**TASK INSTRUCTIONS**
If a line in the data below holds the word "definitions", include it in the count. Give only the final number.

====== PROVIDED RECORDS

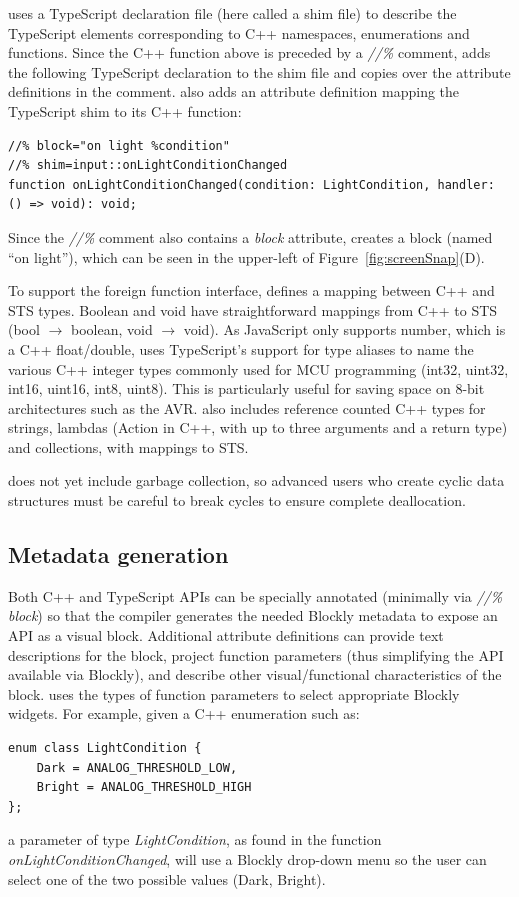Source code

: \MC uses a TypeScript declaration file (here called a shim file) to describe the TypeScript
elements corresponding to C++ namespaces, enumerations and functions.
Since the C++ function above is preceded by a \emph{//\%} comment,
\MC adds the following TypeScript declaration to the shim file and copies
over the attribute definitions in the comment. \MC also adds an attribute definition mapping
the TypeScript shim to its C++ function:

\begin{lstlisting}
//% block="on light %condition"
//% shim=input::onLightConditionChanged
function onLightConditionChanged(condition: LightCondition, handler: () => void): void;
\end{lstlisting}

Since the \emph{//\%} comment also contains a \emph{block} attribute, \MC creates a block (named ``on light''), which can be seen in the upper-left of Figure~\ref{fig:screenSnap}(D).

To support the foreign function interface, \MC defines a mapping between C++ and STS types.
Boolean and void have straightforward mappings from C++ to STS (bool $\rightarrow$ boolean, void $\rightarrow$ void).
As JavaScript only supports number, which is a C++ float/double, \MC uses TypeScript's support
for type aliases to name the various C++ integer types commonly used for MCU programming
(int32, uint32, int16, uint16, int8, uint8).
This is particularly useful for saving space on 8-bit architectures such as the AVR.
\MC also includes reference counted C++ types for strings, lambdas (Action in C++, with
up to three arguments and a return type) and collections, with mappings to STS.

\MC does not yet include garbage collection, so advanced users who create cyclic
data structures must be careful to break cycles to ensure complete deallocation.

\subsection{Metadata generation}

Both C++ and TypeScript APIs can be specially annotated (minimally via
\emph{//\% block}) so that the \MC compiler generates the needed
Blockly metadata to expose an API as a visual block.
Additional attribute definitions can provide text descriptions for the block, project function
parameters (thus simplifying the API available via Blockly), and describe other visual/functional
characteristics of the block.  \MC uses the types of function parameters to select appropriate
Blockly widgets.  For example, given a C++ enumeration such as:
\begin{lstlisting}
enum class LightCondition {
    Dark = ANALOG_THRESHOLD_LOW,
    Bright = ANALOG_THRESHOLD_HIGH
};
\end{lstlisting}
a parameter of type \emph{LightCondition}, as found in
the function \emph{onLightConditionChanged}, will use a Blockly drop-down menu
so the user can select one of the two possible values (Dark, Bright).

============
====== PROVIDED RECORDS

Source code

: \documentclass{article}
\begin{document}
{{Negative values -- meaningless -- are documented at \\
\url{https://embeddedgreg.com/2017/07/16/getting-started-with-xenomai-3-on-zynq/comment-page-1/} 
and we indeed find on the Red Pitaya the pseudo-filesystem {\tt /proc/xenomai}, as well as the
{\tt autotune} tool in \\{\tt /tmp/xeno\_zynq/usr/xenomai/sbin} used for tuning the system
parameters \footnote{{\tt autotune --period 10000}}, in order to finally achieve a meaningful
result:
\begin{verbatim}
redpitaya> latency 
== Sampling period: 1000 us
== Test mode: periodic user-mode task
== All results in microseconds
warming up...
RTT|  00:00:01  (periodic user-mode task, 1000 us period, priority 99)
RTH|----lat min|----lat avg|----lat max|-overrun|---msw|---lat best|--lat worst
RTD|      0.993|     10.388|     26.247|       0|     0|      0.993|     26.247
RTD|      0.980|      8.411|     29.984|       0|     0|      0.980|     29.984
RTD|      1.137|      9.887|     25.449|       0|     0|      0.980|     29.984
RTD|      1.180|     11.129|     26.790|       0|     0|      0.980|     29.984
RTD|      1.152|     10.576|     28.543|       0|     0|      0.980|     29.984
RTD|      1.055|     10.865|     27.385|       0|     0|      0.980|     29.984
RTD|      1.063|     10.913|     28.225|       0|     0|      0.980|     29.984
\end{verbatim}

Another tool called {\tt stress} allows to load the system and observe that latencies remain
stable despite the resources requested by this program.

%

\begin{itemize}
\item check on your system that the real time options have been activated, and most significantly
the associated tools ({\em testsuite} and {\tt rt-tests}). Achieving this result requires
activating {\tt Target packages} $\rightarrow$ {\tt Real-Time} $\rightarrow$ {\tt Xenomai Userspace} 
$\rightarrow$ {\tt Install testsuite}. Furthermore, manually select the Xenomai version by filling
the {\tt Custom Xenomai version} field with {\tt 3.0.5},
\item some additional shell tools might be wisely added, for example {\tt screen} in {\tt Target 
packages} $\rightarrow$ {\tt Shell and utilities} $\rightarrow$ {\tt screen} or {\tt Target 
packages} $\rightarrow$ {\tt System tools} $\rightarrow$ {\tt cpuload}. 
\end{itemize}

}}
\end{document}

============
====== PROVIDED RECORDS

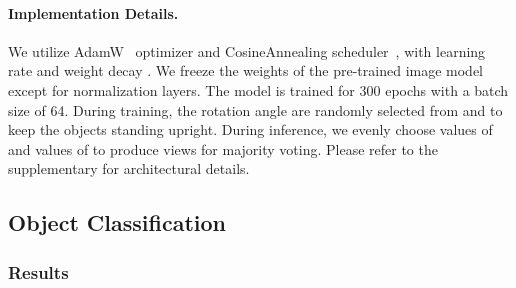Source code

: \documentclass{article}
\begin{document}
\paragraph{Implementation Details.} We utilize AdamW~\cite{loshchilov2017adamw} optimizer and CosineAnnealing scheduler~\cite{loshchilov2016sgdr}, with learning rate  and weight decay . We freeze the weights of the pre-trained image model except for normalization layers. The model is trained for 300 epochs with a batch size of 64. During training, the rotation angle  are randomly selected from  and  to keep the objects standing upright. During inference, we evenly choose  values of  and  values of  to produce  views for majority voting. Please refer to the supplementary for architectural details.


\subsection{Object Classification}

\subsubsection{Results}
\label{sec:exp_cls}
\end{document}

============

**ANSWER**
2